Return each entry word for word, without its pictures.

++++ ENTRIES SUPPLIED

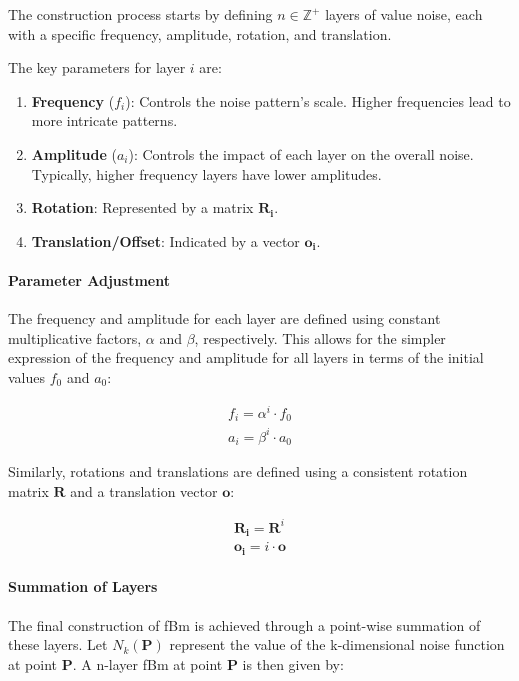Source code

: The construction process starts by defining $n \in \mathbb{Z}^+$ layers of value noise, each with a specific frequency, amplitude, rotation, and translation. 

The key parameters for layer $i$ are:

\begin{enumerate}
    \item \textbf{Frequency} ($f_i$): Controls the noise pattern's scale. Higher frequencies lead to more intricate patterns.
    \item \textbf{Amplitude} ($a_i$): Controls the impact of each layer on the overall noise. Typically, higher frequency layers have lower amplitudes.
    \item \textbf{Rotation}: Represented by a matrix $\mathbf{R_i}$.
    \item \textbf{Translation/Offset}: Indicated by a vector $\mathbf{o_i}$.
\end{enumerate}

\paragraph{Parameter Adjustment}

The frequency and amplitude for each layer are defined using constant multiplicative factors, $\alpha$ and $\beta$, respectively. This allows for the simpler expression of the frequency and amplitude for all layers in terms of the initial values $f_0$ and $a_0$:

\begin{align}
f_i = \alpha^i \cdot f_0 \\
a_i = \beta^i \cdot a_0
\end{align}

Similarly, rotations and translations are defined using a consistent rotation matrix $\mathbf{R}$ and a translation vector $\mathbf{o}$:

\begin{align}
\mathbf{R_i} = \mathbf{R}^i \\
\mathbf{o_i} = i\cdot\mathbf{o}
\end{align}

\paragraph{Summation of Layers}

The final construction of fBm is achieved through a point-wise summation of these layers. Let $N_k(\mathbf{P})$ represent the value of the k-dimensional noise function at point $\mathbf{P}$. A n-layer fBm at point $\mathbf{P}$ is then given by:

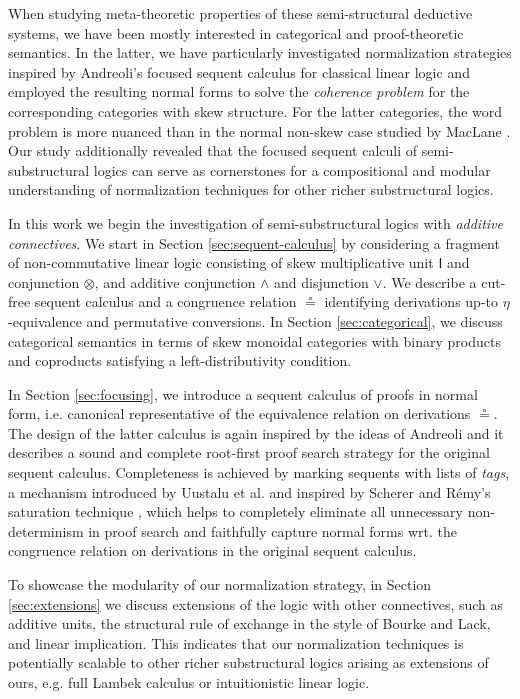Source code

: \documentclass[submission,copyright,creativecommons]{eptcs}
\theoremstyle{definition}
\newcommand{\ot}{\otimes}
\newcommand{\I}{\mathsf{I}}
\begin{document}
When studying meta-theoretic properties of these semi-structural deductive systems, we have been mostly interested in categorical and proof-theoretic semantics. In the latter, we have particularly investigated normalization strategies inspired by Andreoli's focused sequent calculus for classical linear logic \cite{andreoli:logic:1992} and employed the resulting normal forms to solve the \emph{coherence problem} for the corresponding categories with skew structure. For the latter categories, the word problem is more nuanced than in the normal non-skew case studied by MacLane \cite{maclane1963natural}. Our study additionally revealed that the focused sequent calculi of semi-substructural logics can serve as cornerstones for a compositional and modular understanding of normalization techniques for other richer substructural logics.

In this work we begin the investigation of  semi-substructural logics with \emph{additive connectives}. We start in Section \ref{sec:sequent-calculus} by considering a fragment of non-commutative linear logic consisting of skew multiplicative unit $\I$ and conjunction $\ot$, and additive conjunction $\land$ and disjunction $\lor$. We describe a cut-free sequent calculus and a congruence relation $\circeq$ identifying derivations up-to $\eta$-equivalence and permutative conversions. In Section \ref{sec:categorical}, we discuss categorical semantics in terms of skew monoidal categories with binary products and coproducts satisfying a left-distributivity condition.

In Section \ref{sec:focusing}, we introduce a sequent calculus of proofs in normal form, i.e. canonical representative of the equivalence relation on derivations $\circeq$. The design of the latter calculus is again inspired by the ideas of Andreoli and it describes a sound and complete root-first proof search strategy for the original sequent calculus. Completeness is achieved by marking sequents with lists of \emph{tags}, a mechanism introduced by Uustalu et al. \cite{UVW:protsn} and inspired by Scherer and R{\'e}my's saturation technique \cite{scherer:simple:2015}, which helps to completely eliminate all unnecessary non-determinism in proof search and faithfully capture normal forms wrt. the congruence relation on derivations in the original sequent calculus. %

To showcase the modularity of our normalization strategy, in Section \ref{sec:extensions} we discuss extensions of the logic with other connectives, such as additive units, the structural rule of exchange in the style of Bourke and Lack, and linear implication.
This indicates that our normalization techniques is potentially scalable to  other richer substructural logics arising as extensions of ours, e.g. full Lambek calculus or intuitionistic linear logic.
\end{document}
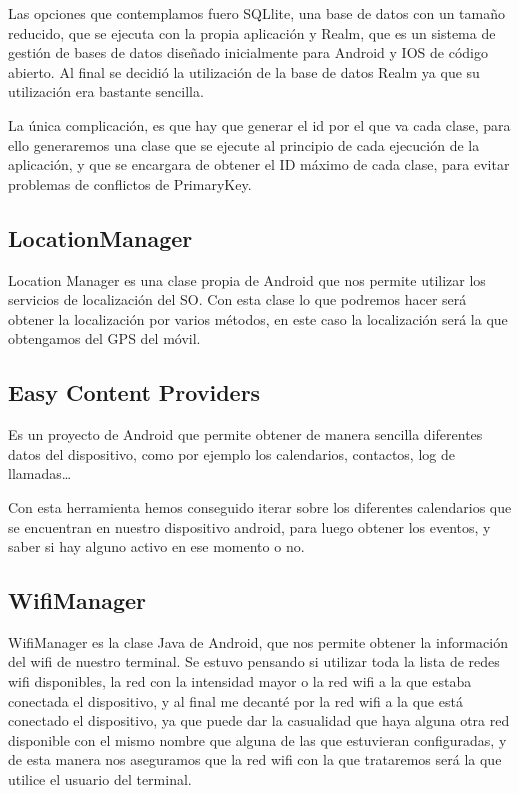 Las opciones que contemplamos fuero SQLlite, una base de datos con un tamaño reducido, que se ejecuta con la propia aplicación y Realm, que es un sistema de gestión de bases de datos diseñado inicialmente para Android y IOS de código abierto.
Al final se decidió la utilización de la base de datos Realm ya que su utilización era bastante sencilla.

La única complicación, es que hay que generar el id por el que va cada clase, para ello generaremos una clase que se ejecute al principio de cada ejecución de la aplicación, y que se encargara de obtener el ID máximo de cada clase, para evitar problemas de conflictos de PrimaryKey.

\subsection{LocationManager}
Location Manager es una clase propia de Android que nos permite utilizar los servicios de localización del SO. Con esta clase lo que podremos hacer será obtener la localización por varios métodos, en este caso la localización será la que obtengamos del GPS del móvil. 

\subsection{Easy Content Providers}

Es un proyecto de Android que permite obtener de manera sencilla diferentes datos del dispositivo, como por ejemplo los calendarios, contactos, log de llamadas\ldots

Con esta herramienta hemos conseguido iterar sobre los diferentes calendarios que se encuentran en nuestro dispositivo android, para luego obtener los eventos, y saber si hay alguno activo en ese momento o no.

\subsection{WifiManager}
WifiManager es la clase Java de Android, que nos permite obtener la información del wifi de nuestro terminal. Se estuvo pensando si utilizar toda la lista de redes wifi disponibles, la red con la intensidad mayor o la red wifi a la que estaba conectada el dispositivo, y al final me decanté por la red wifi a la que está conectado el dispositivo, ya que puede dar la casualidad que haya alguna otra red disponible con el mismo nombre que alguna de las que estuvieran configuradas, y de esta manera nos aseguramos que la red wifi con la que trataremos será la que utilice el usuario del terminal.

++++++++

* RESPONSE TO THIS TASK
Source code

: The construction process starts by defining $n \in \mathbb{Z}^+$ layers of value noise, each with a specific frequency, amplitude, rotation, and translation. 

The key parameters for layer $i$ are:

\begin{enumerate}
    \item \textbf{Frequency} ($f_i$): Controls the noise pattern's scale. Higher frequencies lead to more intricate patterns.
    \item \textbf{Amplitude} ($a_i$): Controls the impact of each layer on the overall noise. Typically, higher frequency layers have lower amplitudes.
    \item \textbf{Rotation}: Represented by a matrix $\mathbf{R_i}$.
    \item \textbf{Translation/Offset}: Indicated by a vector $\mathbf{o_i}$.
\end{enumerate}

\paragraph{Parameter Adjustment}

The frequency and amplitude for each layer are defined using constant multiplicative factors, $\alpha$ and $\beta$, respectively. This allows for the simpler expression of the frequency and amplitude for all layers in terms of the initial values $f_0$ and $a_0$:

\begin{align}
f_i = \alpha^i \cdot f_0 \\
a_i = \beta^i \cdot a_0
\end{align}

Similarly, rotations and translations are defined using a consistent rotation matrix $\mathbf{R}$ and a translation vector $\mathbf{o}$:

\begin{align}
\mathbf{R_i} = \mathbf{R}^i \\
\mathbf{o_i} = i\cdot\mathbf{o}
\end{align}

\paragraph{Summation of Layers}

The final construction of fBm is achieved through a point-wise summation of these layers. Let $N_k(\mathbf{P})$ represent the value of the k-dimensional noise function at point $\mathbf{P}$. A n-layer fBm at point $\mathbf{P}$ is then given by:

Source code

: \documentclass[submission,copyright,creativecommons]{eptcs}
\theoremstyle{definition}
\newcommand{\ot}{\otimes}
\newcommand{\I}{\mathsf{I}}
\begin{document}
When studying meta-theoretic properties of these semi-structural deductive systems, we have been mostly interested in categorical and proof-theoretic semantics. In the latter, we have particularly investigated normalization strategies inspired by Andreoli's focused sequent calculus for classical linear logic \cite{andreoli:logic:1992} and employed the resulting normal forms to solve the \emph{coherence problem} for the corresponding categories with skew structure. For the latter categories, the word problem is more nuanced than in the normal non-skew case studied by MacLane \cite{maclane1963natural}. Our study additionally revealed that the focused sequent calculi of semi-substructural logics can serve as cornerstones for a compositional and modular understanding of normalization techniques for other richer substructural logics.

In this work we begin the investigation of  semi-substructural logics with \emph{additive connectives}. We start in Section \ref{sec:sequent-calculus} by considering a fragment of non-commutative linear logic consisting of skew multiplicative unit $\I$ and conjunction $\ot$, and additive conjunction $\land$ and disjunction $\lor$. We describe a cut-free sequent calculus and a congruence relation $\circeq$ identifying derivations up-to $\eta$-equivalence and permutative conversions. In Section \ref{sec:categorical}, we discuss categorical semantics in terms of skew monoidal categories with binary products and coproducts satisfying a left-distributivity condition.

In Section \ref{sec:focusing}, we introduce a sequent calculus of proofs in normal form, i.e. canonical representative of the equivalence relation on derivations $\circeq$. The design of the latter calculus is again inspired by the ideas of Andreoli and it describes a sound and complete root-first proof search strategy for the original sequent calculus. Completeness is achieved by marking sequents with lists of \emph{tags}, a mechanism introduced by Uustalu et al. \cite{UVW:protsn} and inspired by Scherer and R{\'e}my's saturation technique \cite{scherer:simple:2015}, which helps to completely eliminate all unnecessary non-determinism in proof search and faithfully capture normal forms wrt. the congruence relation on derivations in the original sequent calculus. %

To showcase the modularity of our normalization strategy, in Section \ref{sec:extensions} we discuss extensions of the logic with other connectives, such as additive units, the structural rule of exchange in the style of Bourke and Lack, and linear implication.
This indicates that our normalization techniques is potentially scalable to  other richer substructural logics arising as extensions of ours, e.g. full Lambek calculus or intuitionistic linear logic.
\end{document}
 Las opciones que contemplamos fuero SQLlite, una base de datos con un tamaño reducido, que se ejecuta con la propia aplicación y Realm, que es un sistema de gestión de bases de datos diseñado inicialmente para Android y IOS de código abierto.
Al final se decidió la utilización de la base de datos Realm ya que su utilización era bastante sencilla.

La única complicación, es que hay que generar el id por el que va cada clase, para ello generaremos una clase que se ejecute al principio de cada ejecución de la aplicación, y que se encargara de obtener el ID máximo de cada clase, para evitar problemas de conflictos de PrimaryKey.

\subsection{LocationManager}
Location Manager es una clase propia de Android que nos permite utilizar los servicios de localización del SO. Con esta clase lo que podremos hacer será obtener la localización por varios métodos, en este caso la localización será la que obtengamos del GPS del móvil. 

\subsection{Easy Content Providers}

Es un proyecto de Android que permite obtener de manera sencilla diferentes datos del dispositivo, como por ejemplo los calendarios, contactos, log de llamadas\ldots

Con esta herramienta hemos conseguido iterar sobre los diferentes calendarios que se encuentran en nuestro dispositivo android, para luego obtener los eventos, y saber si hay alguno activo en ese momento o no.

\subsection{WifiManager}
WifiManager es la clase Java de Android, que nos permite obtener la información del wifi de nuestro terminal. Se estuvo pensando si utilizar toda la lista de redes wifi disponibles, la red con la intensidad mayor o la red wifi a la que estaba conectada el dispositivo, y al final me decanté por la red wifi a la que está conectado el dispositivo, ya que puede dar la casualidad que haya alguna otra red disponible con el mismo nombre que alguna de las que estuvieran configuradas, y de esta manera nos aseguramos que la red wifi con la que trataremos será la que utilice el usuario del terminal.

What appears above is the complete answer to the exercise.